I am sure that more active cooperation between the public library and the various religious bodies would benefit both and, through them, the public. In the first place, the library should devote more attention to its collection of religious books, and it would do so if those interested showed their interest actively. There is much material of great value to teachers in Sunday-schools that should find a resting-place in the library. In a town where there are, say, a dozen Sunday-schools, it may be quite impossible for each to buy several sets of commentaries, concordances, works of travel and description, &c., but they might well club together for the purchase of this material and give it to the library or deposit it there, where it would be at the service of all. In larger towns, where the library fund is greater, united effort on the part of the churches would doubtless result in the expenditure of part of the book-money for this purpose. Librarians are anxious to serve the public. If they can be shown that the public wants books of one kind rather than another they are only too glad to respond. They do not like to buy books in the dark, but the apparent indifference of the public often forces them to do so.

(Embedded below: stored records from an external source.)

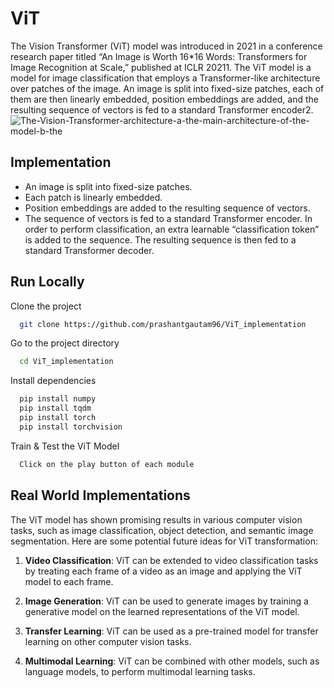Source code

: 
# ViT 

The Vision Transformer (ViT) model was introduced in 2021 in a conference research paper titled “An Image is Worth 16*16 Words:	
Transformers for Image Recognition at Scale,” published at ICLR 20211. The ViT model is a model for image classification that employs a Transformer-like architecture over patches of the image. An image is split into fixed-size patches, each of them are then linearly embedded, position embeddings are added, and the resulting sequence of vectors is fed to a standard Transformer encoder2.
![The-Vision-Transformer-architecture-a-the-main-architecture-of-the-model-b-the](https://github.com/prashantgautam96/ViT_implementation/assets/92217129/452f87a7-03d8-4abb-b5db-9864e641a607)






## Implementation

- An image is split into fixed-size patches.
- Each patch is linearly embedded.
- Position embeddings are added to the resulting sequence of vectors.
- The sequence of vectors is fed to a standard Transformer encoder.
In order to perform classification, an extra learnable “classification token” is added to the sequence. The resulting sequence is then fed to a standard Transformer decoder.


## Run Locally

Clone the project

```bash
  git clone https://github.com/prashantgautam96/ViT_implementation
```

Go to the project directory

```bash
  cd ViT_implementation
```

Install dependencies

```bash
  pip install numpy
  pip install tqdm
  pip install torch
  pip install torchvision
```

Train & Test the ViT Model

```bash
  Click on the play button of each module 
```

## Real World Implementations

The ViT model has shown promising results in various computer vision tasks, such as image classification, object detection, and semantic image segmentation. Here are some potential future ideas for ViT transformation:

1. **Video Classification**: ViT can be extended to video classification tasks by treating each frame of a video as an image and applying the ViT model to each frame.

2. **Image Generation**: ViT can be used to generate images by training a generative model on the learned representations of the ViT model.

3. **Transfer Learning**: ViT can be used as a pre-trained model for transfer learning on other computer vision tasks.

4. **Multimodal Learning**: ViT can be combined with other models, such as language models, to perform multimodal learning tasks.
    
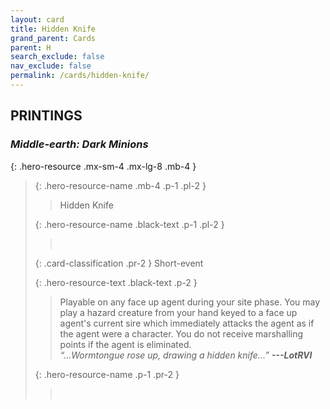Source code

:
 ```yaml
---
layout: card
title: Hidden Knife
grand_parent: Cards
parent: H
search_exclude: false
nav_exclude: false
permalink: /cards/hidden-knife/
---
```


## PRINTINGS


### _Middle-earth: Dark Minions_

{: .hero-resource .mx-sm-4 .mx-lg-8 .mb-4 }
> {: .hero-resource-name .mb-4 .p-1 .pl-2 }
> > <div class="card-mp"></div>
> > <div class="card-name">Hidden Knife</div>
>
> {: .hero-resource-name .black-text .p-1 .pl-2 }
> > &nbsp;
>
> {: .card-classification .pr-2 }
> Short-event
>
> {: .hero-resource-text .black-text .p-2 }
> > Playable on any face up agent during your site phase. You may play a hazard creature from your hand keyed to a face up agent's current sire which immediately attacks the agent as if the agent were a character. You do not receive marshalling points if the agent is eliminated. <br>_“...Wormtongue rose up, drawing a hidden knife...”_ ***---&NoBreak;LotRVI*** 
> 
> {: .hero-resource-name .p-1 .pr-2 }
> > <div class="card-shield"></div>
> > <div class="card-corruption">&nbsp;</div>
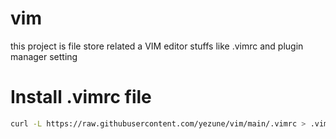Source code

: # vim
this project is  file store related a VIM editor  stuffs like  .vimrc  and plugin manager setting

# Install .vimrc file

```sh
curl -L https://raw.githubusercontent.com/yezune/vim/main/.vimrc > .vimrc

```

Such works as these are of common interest to all Christians. But in addition every library ought to contain a certain amount of denominational material. The library is not, except possibly for some occasional reason, interested in propaganda, but facts about the Methodists or the Baptists are surely of as much value, and should be preserved with as much care, as facts about a constitutional convention in Nebraska or the proceedings of a plumbers’ association in Salem, Mass. Every good library should have one standard work on the history of each of the prominent religious denominations, especially those that are strong in its home town. It should include the biographies of its principal divines and laymen. There should be also its year-book, renewed annually, its official confession of faith and statement of organization, its liturgy, if it has one, its official collection of hymns. Its chief periodical should be on file.

I do not know of any library that makes a specialty of obtaining this material and seeing that it is all up-to-date. Most librarians would exclaim that their meager funds would not stand the strain, and that, besides, there has never been the slightest demand for such material. There is a demand for all the latest novels by Harold Bell Wright, Robert W. Chambers, and Marie Corelli, and so these are purchased. Here is where the indifference of most of our religious bodies toward what the library does or does not contain is bearing legitimate fruit.

Does your public library contain reference-material that is of interest, or ought to be of interest, to your co-religionists? If not, whose fault is it? Extending our inquiry beyond reference-material, we may next assert that there are many semipopular books of a denominational character, sermons by a favorite divine, advice to young people, words of comfort to those in trouble, which it is to the interest of Christian people to see more widely read. The libraries will never waste their money in the purchase of these if they are to remain idly on the shelves. They will buy freely in response to a demand. Whose fault is it that the demand does not materialize?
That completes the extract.